8 The situation therefore is that, bearing in mind that I am not of the view that there was an issue discrete in the relevant sense on which the defendant succeeded and bearing also in mind that in my view the evidence and argument that related solely to the exercise of discretion as to the indulgence sought were not of great extent, the order that I propose to make in relation to the costs of the proceedings is an order that the defendant pay the plaintiff's costs of the proceedings.
9 One other matter that I should advert to is that, at the time of the making of the orders of 6 April 2000, Santow J ordered that the plaintiff pay the defendant $1,500 by way of costs of steps taken to that point and that, in fact, that $1,500 was paid. That order, having been made and carried out, cannot now be revoked, but Miss Thurairajah has asked that that sum ought be ordered to be repaid in light of subsequent events, including the plaintiff's general success in the proceedings and his obtaining a general order for costs in his favour. She says that this ought be done because the defendant had disregarded the Court's orders of 6 April 2000. I do not accede to this submission. Part of the consideration which the plaintiff, in effect, gave for the agreement embodied in those orders was the payment of the $1,500. Whilst it was found that the defendant had, in fact, not acted in accordance with Santow J's orders in re-entering the premises in May 2000, I do not regard his conduct as contumelious in this regard. He believed, however erroneously, that the steps being taken at the time were not reasonable within the terms of the orders. Nothing should be done to affect those orders or the payment made under them, and the general order in the plaintiff's favour should not extend to the costs of the portion of the proceedings to which that order of Santow J related.
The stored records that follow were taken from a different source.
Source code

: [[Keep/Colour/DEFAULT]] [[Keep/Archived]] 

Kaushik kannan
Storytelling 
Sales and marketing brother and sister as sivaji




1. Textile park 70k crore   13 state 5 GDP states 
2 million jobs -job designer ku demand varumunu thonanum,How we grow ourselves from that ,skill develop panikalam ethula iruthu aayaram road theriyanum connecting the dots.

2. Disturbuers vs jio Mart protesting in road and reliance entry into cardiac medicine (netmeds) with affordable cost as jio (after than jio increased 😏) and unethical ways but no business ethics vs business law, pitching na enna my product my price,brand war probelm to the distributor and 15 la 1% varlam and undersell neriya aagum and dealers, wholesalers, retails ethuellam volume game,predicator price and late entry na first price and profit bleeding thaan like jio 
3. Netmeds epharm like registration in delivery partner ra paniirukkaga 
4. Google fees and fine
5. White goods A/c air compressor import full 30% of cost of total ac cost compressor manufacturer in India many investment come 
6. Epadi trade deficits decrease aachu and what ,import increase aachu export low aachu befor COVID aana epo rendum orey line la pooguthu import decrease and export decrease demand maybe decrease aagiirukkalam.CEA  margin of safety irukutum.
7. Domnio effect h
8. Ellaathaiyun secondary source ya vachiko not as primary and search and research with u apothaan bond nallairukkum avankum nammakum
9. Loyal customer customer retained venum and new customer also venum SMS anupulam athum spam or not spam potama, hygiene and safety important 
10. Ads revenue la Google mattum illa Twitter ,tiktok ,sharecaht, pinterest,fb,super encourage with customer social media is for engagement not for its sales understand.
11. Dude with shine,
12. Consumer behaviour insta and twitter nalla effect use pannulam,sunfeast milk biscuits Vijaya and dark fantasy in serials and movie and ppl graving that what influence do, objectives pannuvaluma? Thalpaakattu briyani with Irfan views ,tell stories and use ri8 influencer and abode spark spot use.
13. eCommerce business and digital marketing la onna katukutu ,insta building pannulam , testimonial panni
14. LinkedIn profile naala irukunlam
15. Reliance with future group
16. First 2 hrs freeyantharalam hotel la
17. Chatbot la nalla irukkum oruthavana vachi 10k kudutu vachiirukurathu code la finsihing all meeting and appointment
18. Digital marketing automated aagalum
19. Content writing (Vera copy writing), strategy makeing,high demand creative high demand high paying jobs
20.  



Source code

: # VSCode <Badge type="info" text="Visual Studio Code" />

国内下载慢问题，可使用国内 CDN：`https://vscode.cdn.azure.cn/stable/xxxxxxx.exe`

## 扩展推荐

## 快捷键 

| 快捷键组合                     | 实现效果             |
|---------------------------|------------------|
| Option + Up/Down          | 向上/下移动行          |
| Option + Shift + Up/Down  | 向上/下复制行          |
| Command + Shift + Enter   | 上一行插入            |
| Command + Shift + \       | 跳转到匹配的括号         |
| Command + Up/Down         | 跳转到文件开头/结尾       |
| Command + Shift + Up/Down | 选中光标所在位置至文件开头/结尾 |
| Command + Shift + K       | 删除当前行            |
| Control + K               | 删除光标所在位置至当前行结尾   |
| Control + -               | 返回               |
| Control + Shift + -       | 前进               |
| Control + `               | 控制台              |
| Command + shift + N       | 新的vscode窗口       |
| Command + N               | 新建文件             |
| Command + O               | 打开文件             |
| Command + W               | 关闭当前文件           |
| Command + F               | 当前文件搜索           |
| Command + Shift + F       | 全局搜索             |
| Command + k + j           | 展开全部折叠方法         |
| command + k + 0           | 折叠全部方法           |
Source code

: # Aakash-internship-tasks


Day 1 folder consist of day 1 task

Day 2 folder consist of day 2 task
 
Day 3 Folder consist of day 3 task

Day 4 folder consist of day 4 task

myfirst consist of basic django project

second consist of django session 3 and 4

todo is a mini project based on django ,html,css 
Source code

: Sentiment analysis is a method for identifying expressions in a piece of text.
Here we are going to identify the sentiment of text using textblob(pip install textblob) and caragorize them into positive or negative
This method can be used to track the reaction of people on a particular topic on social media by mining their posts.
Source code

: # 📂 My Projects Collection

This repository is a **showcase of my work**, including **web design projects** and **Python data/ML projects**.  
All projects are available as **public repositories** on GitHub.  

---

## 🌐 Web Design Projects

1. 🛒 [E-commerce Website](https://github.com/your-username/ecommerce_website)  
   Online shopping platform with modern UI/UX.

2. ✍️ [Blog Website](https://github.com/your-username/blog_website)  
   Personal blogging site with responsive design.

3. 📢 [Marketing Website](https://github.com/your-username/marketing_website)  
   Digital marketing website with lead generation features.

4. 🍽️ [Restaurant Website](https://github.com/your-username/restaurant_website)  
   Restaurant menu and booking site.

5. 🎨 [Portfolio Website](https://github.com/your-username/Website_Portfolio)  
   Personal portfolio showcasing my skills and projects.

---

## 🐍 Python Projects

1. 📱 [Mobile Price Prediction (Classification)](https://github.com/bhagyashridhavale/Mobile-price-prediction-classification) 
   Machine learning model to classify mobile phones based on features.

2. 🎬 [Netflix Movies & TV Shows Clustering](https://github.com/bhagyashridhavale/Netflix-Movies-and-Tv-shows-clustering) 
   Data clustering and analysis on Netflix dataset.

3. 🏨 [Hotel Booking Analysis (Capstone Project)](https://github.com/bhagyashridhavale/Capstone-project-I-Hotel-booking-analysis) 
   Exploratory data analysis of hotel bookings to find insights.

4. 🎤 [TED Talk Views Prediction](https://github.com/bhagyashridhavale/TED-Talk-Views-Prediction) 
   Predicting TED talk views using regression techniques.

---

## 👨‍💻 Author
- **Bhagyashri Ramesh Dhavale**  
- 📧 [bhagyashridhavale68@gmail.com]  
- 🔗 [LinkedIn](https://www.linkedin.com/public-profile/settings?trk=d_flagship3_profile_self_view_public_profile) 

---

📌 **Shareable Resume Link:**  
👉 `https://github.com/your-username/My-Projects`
10 So far as the question of indemnity costs is concerned, as there are no costs to be ordered in the defendant's favour, there can be no question of them being upon the indemnity basis. So far as the costs order in favour of the plaintiff is concerned, in my view there is no factor which takes the matter out of the ordinary course so as to require those costs to be ordered on the indemnity, rather than the ordinary, basis. In particular, the determination of what I have described in this judgment as the first and second issues was far from easy and it was not, in my view, at any stage self evident that the issues would be determined in the way they were or that it was irresponsible for the arguments put on behalf of the defendant to be maintained, albeit they were ultimately unsuccessful.
11 I order that the defendant pay the plaintiff's costs of the proceedings, other than the costs of the application referred to in order 7 of the orders made by Santow J on 6 April 2000. I grant liberty to apply before me in relation to the costs order on three days notice.